Return every entry below exactly as written, minus the pictures.

LISTED ENTRIES:
....

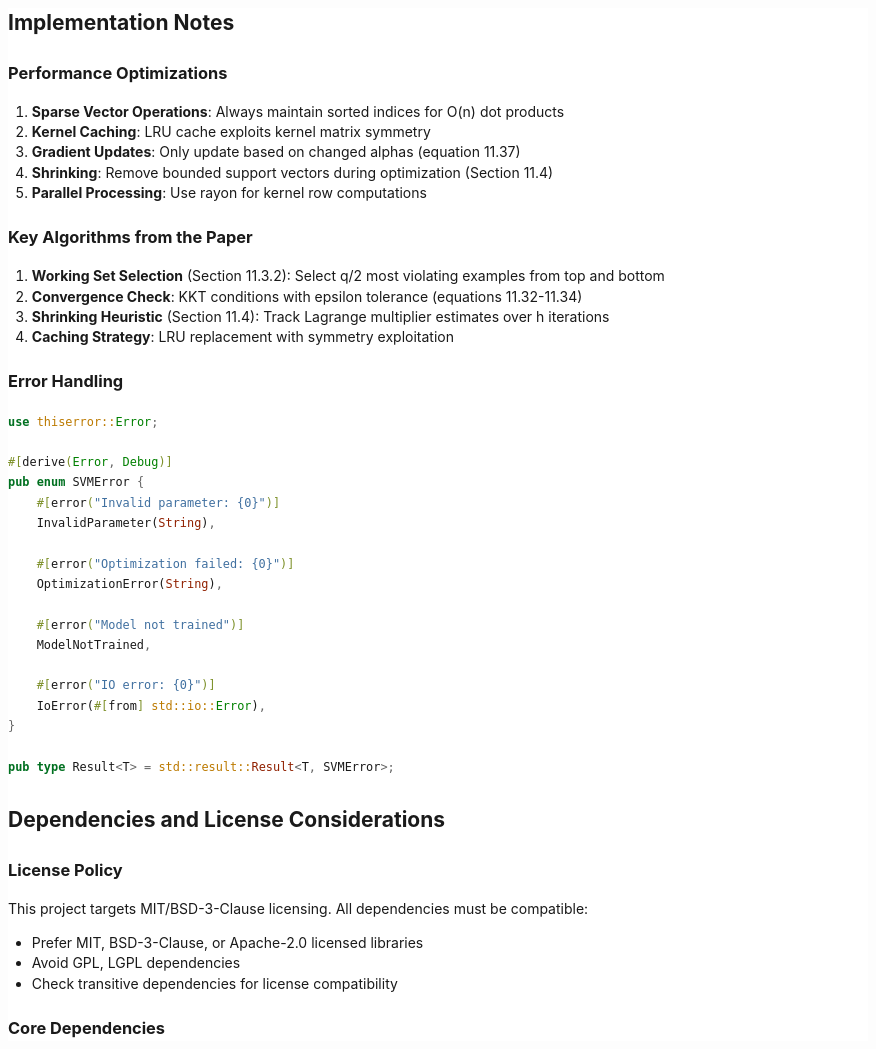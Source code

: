 ## Implementation Notes

### Performance Optimizations

1. **Sparse Vector Operations**: Always maintain sorted indices for O(n) dot products
2. **Kernel Caching**: LRU cache exploits kernel matrix symmetry
3. **Gradient Updates**: Only update based on changed alphas (equation 11.37)
4. **Shrinking**: Remove bounded support vectors during optimization (Section 11.4)
5. **Parallel Processing**: Use rayon for kernel row computations

### Key Algorithms from the Paper

1. **Working Set Selection** (Section 11.3.2): Select q/2 most violating examples from top and bottom
2. **Convergence Check**: KKT conditions with epsilon tolerance (equations 11.32-11.34)
3. **Shrinking Heuristic** (Section 11.4): Track Lagrange multiplier estimates over h iterations
4. **Caching Strategy**: LRU replacement with symmetry exploitation

### Error Handling

```rust
use thiserror::Error;

#[derive(Error, Debug)]
pub enum SVMError {
    #[error("Invalid parameter: {0}")]
    InvalidParameter(String),

    #[error("Optimization failed: {0}")]
    OptimizationError(String),

    #[error("Model not trained")]
    ModelNotTrained,

    #[error("IO error: {0}")]
    IoError(#[from] std::io::Error),
}

pub type Result<T> = std::result::Result<T, SVMError>;
```

## Dependencies and License Considerations

### License Policy
This project targets MIT/BSD-3-Clause licensing. All dependencies must be compatible:
- Prefer MIT, BSD-3-Clause, or Apache-2.0 licensed libraries
- Avoid GPL, LGPL dependencies
- Check transitive dependencies for license compatibility

### Core Dependencies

....

ANSWER BELOW:
Source code

: ## Implementation Notes

### Performance Optimizations

1. **Sparse Vector Operations**: Always maintain sorted indices for O(n) dot products
2. **Kernel Caching**: LRU cache exploits kernel matrix symmetry
3. **Gradient Updates**: Only update based on changed alphas (equation 11.37)
4. **Shrinking**: Remove bounded support vectors during optimization (Section 11.4)
5. **Parallel Processing**: Use rayon for kernel row computations

### Key Algorithms from the Paper

1. **Working Set Selection** (Section 11.3.2): Select q/2 most violating examples from top and bottom
2. **Convergence Check**: KKT conditions with epsilon tolerance (equations 11.32-11.34)
3. **Shrinking Heuristic** (Section 11.4): Track Lagrange multiplier estimates over h iterations
4. **Caching Strategy**: LRU replacement with symmetry exploitation

### Error Handling

```rust
use thiserror::Error;

#[derive(Error, Debug)]
pub enum SVMError {
    #[error("Invalid parameter: {0}")]
    InvalidParameter(String),

    #[error("Optimization failed: {0}")]
    OptimizationError(String),

    #[error("Model not trained")]
    ModelNotTrained,

    #[error("IO error: {0}")]
    IoError(#[from] std::io::Error),
}

pub type Result<T> = std::result::Result<T, SVMError>;
```

## Dependencies and License Considerations

### License Policy
This project targets MIT/BSD-3-Clause licensing. All dependencies must be compatible:
- Prefer MIT, BSD-3-Clause, or Apache-2.0 licensed libraries
- Avoid GPL, LGPL dependencies
- Check transitive dependencies for license compatibility

### Core Dependencies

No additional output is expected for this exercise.